Dielectric medium: relative permittivity ε = α U
so permittivity : ε ε₀ = α U ε₀
where U = applied voltage and α = 2 / volt
Capacitance C₁ = Q / V = ε ε₀ A / d = 2 U ε₀ A / d
Capacitance C₂ = ε₀ A / d
C₁ = C₂ * 2 U
Given, V₂ = U₀ = 78 Volts.
Initially, the Capacitor C1 with the dielectric medium is not charged. Hence,
Q₁ = V₁ * C₁ = 0
The charge on capacitor C₂ : Q₂ = C₂ V₂ = C₂ * 78 Coulombs
When the two capacitances are connected in parallel, the charges are distributed among the both.
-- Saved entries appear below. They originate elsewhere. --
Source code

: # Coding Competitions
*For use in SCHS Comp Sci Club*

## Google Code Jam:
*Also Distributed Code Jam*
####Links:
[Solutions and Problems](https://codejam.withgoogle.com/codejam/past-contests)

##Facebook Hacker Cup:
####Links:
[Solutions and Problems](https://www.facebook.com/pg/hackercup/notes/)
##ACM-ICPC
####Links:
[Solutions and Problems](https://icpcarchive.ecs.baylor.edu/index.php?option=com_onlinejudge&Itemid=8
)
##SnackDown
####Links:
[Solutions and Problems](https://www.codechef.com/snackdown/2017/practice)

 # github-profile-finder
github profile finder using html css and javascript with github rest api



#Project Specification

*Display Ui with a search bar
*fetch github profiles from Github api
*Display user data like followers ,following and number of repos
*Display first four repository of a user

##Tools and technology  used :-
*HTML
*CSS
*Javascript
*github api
The equivalent capacitance is C = C₁ + C₂. The voltage across both capacitors will be same.
C = C₂ (1 + 2 U)
Q = charge on both capacitors = Q₂ = 78 C₂
Final voltage across both : U = Q / C = 78 / (1 + 2 U)
=> U + 2 U² - 78 = 0
=> U = [ -1 + - √(1 + 624) ] / 4
=> U = 6 Volts.
So the capacitance of C₁ = 12 C₂ Farads and potential difference is 6 Volts.